Mittlerweile sind 11 Jahre vergangen. Shay Bourne sitzt nach wie vor in der Todeszelle. Und er hat einen letzten Wunsch. Er möchte sein Herz Claire spenden. Claire ist die Tochter von June und Kurt Nealon. Sie hat einen Herzfehler und nur noch kurze Zeit zu leben, wenn sich kein Spenderherz findet.
Was nun passiert, wird aus der Sicht von vier Personen erzählt.
Lucius ist Gefängnisinsasse und an Aids im Endstadium erkrankt.  Er wurde verurteilt, weil er seinen Lebensgefährten tötete. Lucius beschreibt die Vorgänge im Gefängnis. Als Leser erlebt man erschütternde Szenen von Gewalt und Hass. Die Beschreibung der Zustände im Gefängnis lassen einen nicht kalt. Von Menschenwürde kann da keine Rede mehr sein.
Michael ist kein Mathematiker geworden, sondern Priester. Seine Entscheidung für die Todesstrafe hat seinen Lebensweg stark beeinflusst.  Er  wird jetzt der Seelsorger von Shay und plötzlich mit gnostischen Evangelien konfrontiert. Das sind Evangelien, die nie Eingang in die Kirche gefunden haben. Diesen Teil des Buches fand ich etwas langatmig und zu theorielastig. Hier wäre weniger mehr gewesen. Allerdings hat die Autorin gut herausgearbeitet, wie leicht Menschen zu manipulieren sind. Wer heute noch gelobt und bewundert wird, wird morgen verteufelt.
Maggie ist Jüdin und Anwältin. Sie arbeitet bei einer Vereinigung, die die Todesstrafe ablehnt. Sie bietet sich Shay als Anwältin an und erzählt den juristischen Teil der Geschichte. Gleichzeitig erfährt der Leser ihre Lebensgeschichte.
Den schwierigsten Part hat June. Von ihr erfährt man, wie das Leben nach dem Tod von Mann und Kind weiterging. Gleichzeitig muss sie erleben, wie ihre zweite Tochter immer schwächer wurde.  Jedes Mal, wenn Claires Herz aussetzte, wurde sie durch einen Stromschlag wiederbelebt. June machte sich die Entscheidung nicht leicht, das Herz des Mörders anzunehmen. Die Szene, wo Claire ihre Mutter bittet, sie loszulassen und gehen zu lassen, nimmt wohl jeden mit.

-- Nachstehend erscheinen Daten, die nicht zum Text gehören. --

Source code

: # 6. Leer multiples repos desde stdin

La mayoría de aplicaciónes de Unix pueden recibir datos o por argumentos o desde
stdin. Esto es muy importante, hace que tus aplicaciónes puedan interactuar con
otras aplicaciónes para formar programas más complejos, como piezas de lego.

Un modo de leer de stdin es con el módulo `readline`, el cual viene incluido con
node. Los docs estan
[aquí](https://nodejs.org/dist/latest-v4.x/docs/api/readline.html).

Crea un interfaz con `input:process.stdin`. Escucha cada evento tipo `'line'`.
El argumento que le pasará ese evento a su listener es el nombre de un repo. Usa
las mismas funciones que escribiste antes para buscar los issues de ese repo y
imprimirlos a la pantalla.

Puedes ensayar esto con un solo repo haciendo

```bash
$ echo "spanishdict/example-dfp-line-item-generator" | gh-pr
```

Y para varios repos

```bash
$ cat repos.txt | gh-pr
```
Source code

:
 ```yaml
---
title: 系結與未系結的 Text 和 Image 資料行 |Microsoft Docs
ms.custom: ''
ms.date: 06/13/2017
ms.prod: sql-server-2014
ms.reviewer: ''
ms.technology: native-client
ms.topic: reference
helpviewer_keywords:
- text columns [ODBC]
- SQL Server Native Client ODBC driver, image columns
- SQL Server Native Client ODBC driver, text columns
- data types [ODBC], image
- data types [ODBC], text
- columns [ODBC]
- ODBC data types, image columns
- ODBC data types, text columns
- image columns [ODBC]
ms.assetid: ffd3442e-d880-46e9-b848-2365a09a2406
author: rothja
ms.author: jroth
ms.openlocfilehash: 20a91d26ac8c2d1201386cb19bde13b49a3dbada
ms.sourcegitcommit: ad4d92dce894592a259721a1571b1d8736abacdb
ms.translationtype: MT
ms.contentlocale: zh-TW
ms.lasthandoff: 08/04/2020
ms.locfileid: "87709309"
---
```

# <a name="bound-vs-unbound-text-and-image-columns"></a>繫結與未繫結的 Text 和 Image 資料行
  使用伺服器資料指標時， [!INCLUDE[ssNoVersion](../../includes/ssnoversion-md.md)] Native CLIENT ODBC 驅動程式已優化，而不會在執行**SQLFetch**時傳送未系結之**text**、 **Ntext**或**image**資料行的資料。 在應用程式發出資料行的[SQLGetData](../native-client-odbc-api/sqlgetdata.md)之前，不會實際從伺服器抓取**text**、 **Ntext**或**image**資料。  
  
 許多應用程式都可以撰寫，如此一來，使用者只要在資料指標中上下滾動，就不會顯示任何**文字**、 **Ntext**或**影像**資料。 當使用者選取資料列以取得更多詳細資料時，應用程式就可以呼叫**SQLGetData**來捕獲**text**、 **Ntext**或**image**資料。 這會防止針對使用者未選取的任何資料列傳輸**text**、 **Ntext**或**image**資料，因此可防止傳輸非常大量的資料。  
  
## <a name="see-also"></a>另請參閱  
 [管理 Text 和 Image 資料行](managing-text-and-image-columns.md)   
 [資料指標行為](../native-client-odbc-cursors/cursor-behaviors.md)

Shays Wunsch, sein Herz zu spenden, setzt einen immensen juristischen und medizinischen Apparat in Bewegung. Die Todesspritze macht eine Organspende unmöglich. Also muss um eine andere Todesart gekämpft werden. Außerdem ist zu klären, ob das Herz überhaupt für das Mädchen geeignet ist…
Jodi Picoult hat ein hochemotionales Buch geschrieben. Es ist nicht leicht zu lesen. Das liegt zum einen an den aufgegriffenen Themen, zum anderen an der gefühlsmäßigen Einbeziehung des Lesers. Das Thema „Todesstrafe“ wird sehr konträr diskutiert und ihre Notwendigkeit letztendlich abgelehnt. Die Gespräche zwischen Claire und June sind ergreifend.
Doch es gibt auch einen Teil des Buches, der mir nicht so gefallen hat. Nichts gegen kontroverse religiöse Diskussionen, aber die Wunder und ihre Interpretationen gingen mir zu weit und nahmen zu viel Raum ein.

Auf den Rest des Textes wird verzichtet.